The prompt for the final result:
Flux t5xxl — prompt
A ceramic bowl with a speckled glaze sits on a rustic, weathered gray wood table, filled with granola, creamy yogurt, fresh blueberries, banana slices and strawberries. Honey is drizzled over the yogurt, catching the light with a subtle gloss. A vintage silver spoon rests on the table to the left of the bowl, and a folded linen napkin lies loosely in the background. Soft, diffused natural light enters from the upper left, creating gentle highlights on the berries and yogurt without harsh shadows. The composition is shot from a 45-degree angle with an 85mm lens, sharp focus on the bowl, soft background blur. Editorial food photography style, photorealistic.
Notice what's happening here. Not "yogurt" but creamy yogurt with honey running into it and catching the light. Not "berries" but fresh berries with soft highlights. Camera and lens are written as a sentence, not abbreviated as tags: 45-degree angle, 85mm, sharp foreground, soft background. That's the language Flux understands.
The settings
The first Flux run was too hard. ControlNet strength 0.7 with the InstantX Canny adapter pushes edges through so forcefully that the granola looked dry and crumbly — forced edge structure instead of soft material freedom. Flux holds the composition at significantly lower strength because the base model is geometrically more stable than SDXL. So: lower the strength, raise the guidance:
| Model | Flux.1 dev (fp16) |
| ControlNet | flux-canny-instantx.safetensors |
| ControlNet strength | 0.4 |
| Steps | 20 |
| Guidance | 5.0 |
| Canny low / high | 50 / 150 |
| Seed | 2147483647 |
The reduced ControlNet strength is the main lever here. It gives the model the freedom to render surfaces creamy and glossy instead of forcing hard structure at every edge. The higher guidance ensures the described surface qualities come through more clearly. Too high and it becomes plastic-looking — 5.0 was the workable value for this subject.
The result
This holds up next to professional food photography. The yogurt reads as its own component — creamy, with the honey running into it. The granola looks crunchy rather than dry. The berries are plump. The peeling paint on the wood, the soft depth of field, the honey dish in the bokeh — a fully composed shot. Minor brightness adjustment in Affinity, otherwise straight out of Flux.

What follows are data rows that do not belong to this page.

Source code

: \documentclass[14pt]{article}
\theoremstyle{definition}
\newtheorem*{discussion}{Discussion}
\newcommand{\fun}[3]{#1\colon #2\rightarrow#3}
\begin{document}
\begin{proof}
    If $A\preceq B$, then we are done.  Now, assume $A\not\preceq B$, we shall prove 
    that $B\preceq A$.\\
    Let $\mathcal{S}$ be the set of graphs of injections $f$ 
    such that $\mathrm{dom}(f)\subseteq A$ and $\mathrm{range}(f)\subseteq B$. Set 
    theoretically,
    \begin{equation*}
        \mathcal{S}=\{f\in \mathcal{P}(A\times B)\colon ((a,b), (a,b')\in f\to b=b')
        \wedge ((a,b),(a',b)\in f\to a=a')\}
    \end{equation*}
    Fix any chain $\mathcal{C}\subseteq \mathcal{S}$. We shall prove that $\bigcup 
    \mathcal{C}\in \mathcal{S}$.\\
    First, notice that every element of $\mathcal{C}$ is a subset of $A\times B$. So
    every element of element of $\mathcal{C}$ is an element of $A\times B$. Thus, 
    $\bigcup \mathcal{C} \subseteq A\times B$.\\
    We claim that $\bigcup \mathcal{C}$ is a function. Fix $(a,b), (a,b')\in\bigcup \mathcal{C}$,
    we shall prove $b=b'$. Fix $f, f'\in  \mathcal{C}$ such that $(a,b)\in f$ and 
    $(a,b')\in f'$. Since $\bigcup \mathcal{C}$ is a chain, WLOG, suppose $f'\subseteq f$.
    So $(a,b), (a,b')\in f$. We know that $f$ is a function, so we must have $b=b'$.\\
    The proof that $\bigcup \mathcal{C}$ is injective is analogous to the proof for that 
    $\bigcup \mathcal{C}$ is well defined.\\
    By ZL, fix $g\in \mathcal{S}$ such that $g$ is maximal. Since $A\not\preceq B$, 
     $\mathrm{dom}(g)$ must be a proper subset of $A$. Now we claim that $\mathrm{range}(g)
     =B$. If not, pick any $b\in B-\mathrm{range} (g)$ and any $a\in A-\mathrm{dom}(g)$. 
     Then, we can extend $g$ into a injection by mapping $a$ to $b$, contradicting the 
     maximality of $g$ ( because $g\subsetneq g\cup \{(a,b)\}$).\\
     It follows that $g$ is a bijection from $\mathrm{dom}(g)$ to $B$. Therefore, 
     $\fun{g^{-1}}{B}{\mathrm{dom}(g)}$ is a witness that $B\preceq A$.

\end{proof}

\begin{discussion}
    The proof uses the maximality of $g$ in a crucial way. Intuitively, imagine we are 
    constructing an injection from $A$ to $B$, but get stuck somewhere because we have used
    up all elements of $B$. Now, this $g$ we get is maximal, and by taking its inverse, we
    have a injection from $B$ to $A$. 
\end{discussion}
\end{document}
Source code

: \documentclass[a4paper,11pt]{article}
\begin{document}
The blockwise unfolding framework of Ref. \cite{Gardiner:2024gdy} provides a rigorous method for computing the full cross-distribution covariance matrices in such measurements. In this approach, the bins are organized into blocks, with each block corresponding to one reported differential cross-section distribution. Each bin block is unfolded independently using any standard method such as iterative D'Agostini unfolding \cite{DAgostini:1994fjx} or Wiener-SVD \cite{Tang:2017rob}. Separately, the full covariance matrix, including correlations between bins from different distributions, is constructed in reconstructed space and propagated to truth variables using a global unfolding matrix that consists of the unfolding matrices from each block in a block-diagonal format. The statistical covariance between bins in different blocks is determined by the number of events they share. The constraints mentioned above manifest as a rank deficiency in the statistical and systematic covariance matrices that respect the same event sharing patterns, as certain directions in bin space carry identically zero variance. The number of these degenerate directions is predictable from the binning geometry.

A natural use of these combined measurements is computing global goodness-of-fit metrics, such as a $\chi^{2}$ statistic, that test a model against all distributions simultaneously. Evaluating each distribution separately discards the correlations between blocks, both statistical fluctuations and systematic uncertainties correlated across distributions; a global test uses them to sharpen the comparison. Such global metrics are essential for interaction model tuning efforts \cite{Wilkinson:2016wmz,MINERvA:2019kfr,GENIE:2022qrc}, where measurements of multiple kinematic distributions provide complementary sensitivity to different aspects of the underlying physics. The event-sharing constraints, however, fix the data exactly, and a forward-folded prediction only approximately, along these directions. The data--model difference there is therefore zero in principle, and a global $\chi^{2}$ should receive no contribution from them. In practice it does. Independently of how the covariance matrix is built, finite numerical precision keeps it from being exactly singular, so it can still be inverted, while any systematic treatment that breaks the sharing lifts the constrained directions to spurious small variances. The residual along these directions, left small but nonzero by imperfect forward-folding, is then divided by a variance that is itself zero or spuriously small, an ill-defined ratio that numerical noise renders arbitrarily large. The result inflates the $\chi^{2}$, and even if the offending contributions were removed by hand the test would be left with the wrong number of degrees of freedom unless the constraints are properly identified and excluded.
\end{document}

Blender render · Canny image · result — second attempt with neutral materials, identical Canny settings
One decision is worth mentioning because it has nothing to do with technique. The prompt originally included coconut flakes. They didn't look appetizing. The solution wasn't to force them to look better through weighting — the solution was to remove them. Leave out what doesn't contribute. No parameter in the world replaces that judgment.
Takeaway
For this subject — organic, soft, moist — Flux delivers more convincing materiality. That's not a blanket statement. For edge-heavy subjects with clear geometry, SDXL matches it or is faster. Food like this is Flux's home territory; a piece of furniture or a façade may turn out differently. The question is never "which model is better" but "which model for which subject."
But the real lesson comes before the model choice. It's in the two Canny images. Same scene, same thresholds, only different materials — and noise becomes contour. Prepare the reference. Separate what is deterministic from what should be stochastic. Then the technology works for you, not against you.